また、カードゲームと全く関係ないところで、思わず首をひねるような「シリーズの様式美」が出てくることもある。
(遊戯王主人公の凄い髪型、デュエマにおける謎のカレーパン推しなど)
これもやはり「カードゲームではよくあること」と一括りにされやすい。
カードゲームではよくある事(初級編)
とりあえずこんなことがカードゲーム絡みでよく起こる。
- 現実の大会でやったらジャッジを呼ばれかねないレベルの精神攻撃が当たり前に行われる
- リアルファイトやカードによっておこるイカサマを超えた犯罪行為。(窃盗、殺人、誘拐、器物損壊等)
- 犯罪者を発見→カードゲームで拘束or説得して逮捕しよう
- 大げさすぎるデュエルディスクなどのカードゲーム設備(バイクにセットされてたり、装着者の命を削る装置や異次元の扉を開く装置と繋がってたりする)。
- カードゲームなのに命を懸けたり、怪我人出たり、本当に死んだりする。
- 時には大勢の人間をカードに封印しようとする組織まで出てくる事も。もちろん封印の方法は(基本的には)相手をカードバトルで倒す事、封印された仲間を救出する方法は封印者をカードバトルで倒すこと。
- 登場人物が、電流流されようが崖から落ちようが爆発に巻き込まれようが高い所から落下しようが体当たりされてビルに激突しようが普通なら死ぬ筈なのに死なない頑丈さ。バトル漫画・アニメなら当たり前だがカードゲームアニメであり、カードゲーマーの話である。
- オゾン層に行っても問題ない上に息ができ、普通に喋れる。
- とても人間が目視で見えない距離にあるものが見える視力。
- カードゲームの学校、育成施設があり、内容は十人十色だが、国立大学から新興宗教まがいな物まである。(なお、設定上は学生なのにどう見ても学校に通ってないじゃん!というパターンも。)
- 作品によって闇堕ち又は悪堕ちするカードゲーマーがおり、挙句の果てには洗脳等もあり、作品によっては日常茶飯事、シリーズ伝統になっている。
- 世界の命運を揺るがす黒幕の計画→「そんなことはさせない! 俺とバトルだ!」
- 主人公がカードゲームに勝つだけで黒幕の野望が砕かれ世界が救われる
- 切り札カードをピン指し(デッキに1枚しか入れていない状態)でも重要な所でドローする運命力や運の強さ。
- 同郷のライバルが他の地区の代表で出場。
- カードゲーム以外のホビーアニメでも見受けられるが、明らかに奇抜だったり、怪しい格好をしている人物が普通にいる。

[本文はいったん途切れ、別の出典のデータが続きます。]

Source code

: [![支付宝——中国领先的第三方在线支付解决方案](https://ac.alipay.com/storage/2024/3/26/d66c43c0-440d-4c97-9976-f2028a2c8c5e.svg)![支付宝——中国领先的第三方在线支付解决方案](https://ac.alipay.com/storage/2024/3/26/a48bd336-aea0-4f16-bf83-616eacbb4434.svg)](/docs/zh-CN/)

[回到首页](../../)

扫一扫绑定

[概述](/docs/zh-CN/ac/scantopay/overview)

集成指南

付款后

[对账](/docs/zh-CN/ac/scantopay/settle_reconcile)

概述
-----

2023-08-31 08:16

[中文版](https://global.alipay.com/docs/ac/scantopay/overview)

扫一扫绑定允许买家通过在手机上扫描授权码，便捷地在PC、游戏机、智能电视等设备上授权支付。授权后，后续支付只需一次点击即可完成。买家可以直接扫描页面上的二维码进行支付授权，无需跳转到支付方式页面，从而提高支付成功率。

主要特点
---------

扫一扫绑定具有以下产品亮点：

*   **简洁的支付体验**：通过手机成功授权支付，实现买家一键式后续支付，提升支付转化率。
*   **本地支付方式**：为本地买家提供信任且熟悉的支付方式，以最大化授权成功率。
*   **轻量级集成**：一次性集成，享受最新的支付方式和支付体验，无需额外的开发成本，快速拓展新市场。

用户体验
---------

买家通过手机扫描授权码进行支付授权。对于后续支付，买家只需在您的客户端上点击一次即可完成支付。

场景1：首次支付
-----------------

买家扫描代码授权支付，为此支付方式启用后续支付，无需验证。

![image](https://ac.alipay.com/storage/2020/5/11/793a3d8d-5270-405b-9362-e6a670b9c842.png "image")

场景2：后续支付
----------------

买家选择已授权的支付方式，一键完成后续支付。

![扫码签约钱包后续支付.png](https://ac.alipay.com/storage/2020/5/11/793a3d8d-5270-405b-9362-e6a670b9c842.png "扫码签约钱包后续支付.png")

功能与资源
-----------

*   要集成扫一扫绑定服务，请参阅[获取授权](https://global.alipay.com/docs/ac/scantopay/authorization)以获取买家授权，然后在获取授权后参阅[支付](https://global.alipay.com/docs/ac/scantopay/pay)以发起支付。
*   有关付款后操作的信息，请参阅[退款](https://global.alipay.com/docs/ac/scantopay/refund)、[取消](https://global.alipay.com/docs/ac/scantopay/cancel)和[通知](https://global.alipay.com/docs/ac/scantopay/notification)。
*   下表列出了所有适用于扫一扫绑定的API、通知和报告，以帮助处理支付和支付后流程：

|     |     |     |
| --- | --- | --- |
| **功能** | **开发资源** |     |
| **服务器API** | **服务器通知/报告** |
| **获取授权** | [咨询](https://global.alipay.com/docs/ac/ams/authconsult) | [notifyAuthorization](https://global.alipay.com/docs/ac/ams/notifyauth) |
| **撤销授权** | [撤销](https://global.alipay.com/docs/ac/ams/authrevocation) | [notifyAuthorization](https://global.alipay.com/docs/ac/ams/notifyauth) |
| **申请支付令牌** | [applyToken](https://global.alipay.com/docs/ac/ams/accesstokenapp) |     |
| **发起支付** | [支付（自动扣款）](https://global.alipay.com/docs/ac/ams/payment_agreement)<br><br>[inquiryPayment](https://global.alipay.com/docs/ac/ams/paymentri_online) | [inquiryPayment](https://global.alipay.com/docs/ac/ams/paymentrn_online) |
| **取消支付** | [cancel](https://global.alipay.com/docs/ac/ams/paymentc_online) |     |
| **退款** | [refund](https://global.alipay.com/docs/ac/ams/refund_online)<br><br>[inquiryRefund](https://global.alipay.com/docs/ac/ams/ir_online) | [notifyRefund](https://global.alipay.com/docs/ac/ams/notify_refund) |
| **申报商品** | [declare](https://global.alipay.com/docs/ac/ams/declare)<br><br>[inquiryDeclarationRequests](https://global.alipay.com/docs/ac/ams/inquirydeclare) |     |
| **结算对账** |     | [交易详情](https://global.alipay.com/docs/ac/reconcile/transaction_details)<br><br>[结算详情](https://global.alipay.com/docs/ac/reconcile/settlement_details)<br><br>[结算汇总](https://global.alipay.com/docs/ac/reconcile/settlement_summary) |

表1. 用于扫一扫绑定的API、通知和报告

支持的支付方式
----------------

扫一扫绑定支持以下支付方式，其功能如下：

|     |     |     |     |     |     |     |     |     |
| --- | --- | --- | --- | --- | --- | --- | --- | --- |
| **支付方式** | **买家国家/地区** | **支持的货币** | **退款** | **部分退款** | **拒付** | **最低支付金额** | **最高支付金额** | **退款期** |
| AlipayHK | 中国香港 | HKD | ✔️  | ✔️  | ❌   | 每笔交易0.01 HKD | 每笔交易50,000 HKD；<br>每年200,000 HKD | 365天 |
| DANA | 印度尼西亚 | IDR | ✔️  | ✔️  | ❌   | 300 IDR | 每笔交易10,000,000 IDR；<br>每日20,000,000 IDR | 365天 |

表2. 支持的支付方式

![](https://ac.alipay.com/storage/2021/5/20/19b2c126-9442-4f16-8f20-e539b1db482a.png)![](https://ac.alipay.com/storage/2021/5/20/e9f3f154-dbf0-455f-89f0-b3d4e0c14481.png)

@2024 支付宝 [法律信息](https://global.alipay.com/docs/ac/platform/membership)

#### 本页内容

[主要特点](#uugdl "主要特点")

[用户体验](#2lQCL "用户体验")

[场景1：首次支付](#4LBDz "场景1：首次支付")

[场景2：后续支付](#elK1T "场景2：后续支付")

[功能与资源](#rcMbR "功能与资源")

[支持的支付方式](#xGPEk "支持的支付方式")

- わざわざカードゲームする為に異世界などの専用のバトルフィールドに行く。
カードゲームではよくあること(中・上級編)
こんなトンデモ設定をぶっこんでくる作品もある。
- カードゲームのモンスターの住む世界が存在していたり、現実の世界にモンスターが実際にいる。
- 超能力の様な力やアイテムを使って相手の手札や考えていることを読み取ったりするカードゲーマーもいる。
- 超能力でカードを創造する。
- 人間ですらない生物や無生物(ロボットなど)がカードゲームをしており、カードのモンスターがやっている場合自分自身を召喚している事もあり、場合によっては逆に人間がカードゲームのモンスターになったりする。
- カードゲームのモンスターが人間に変身する。
- 一枚のカードで天変地異が発生したり世界の平和が大変な事になっており、一枚のカードから世界が生まれたりしている。
- 主人公が法に触れる行為をしているが、主人公がカードバトルで勝ったので追っ手が見逃してくれる(無論、理不尽な法をバックに好き放題しているゲスな権力者がいる世界観での話であり、主人公がクズなわけではないのであしからず)。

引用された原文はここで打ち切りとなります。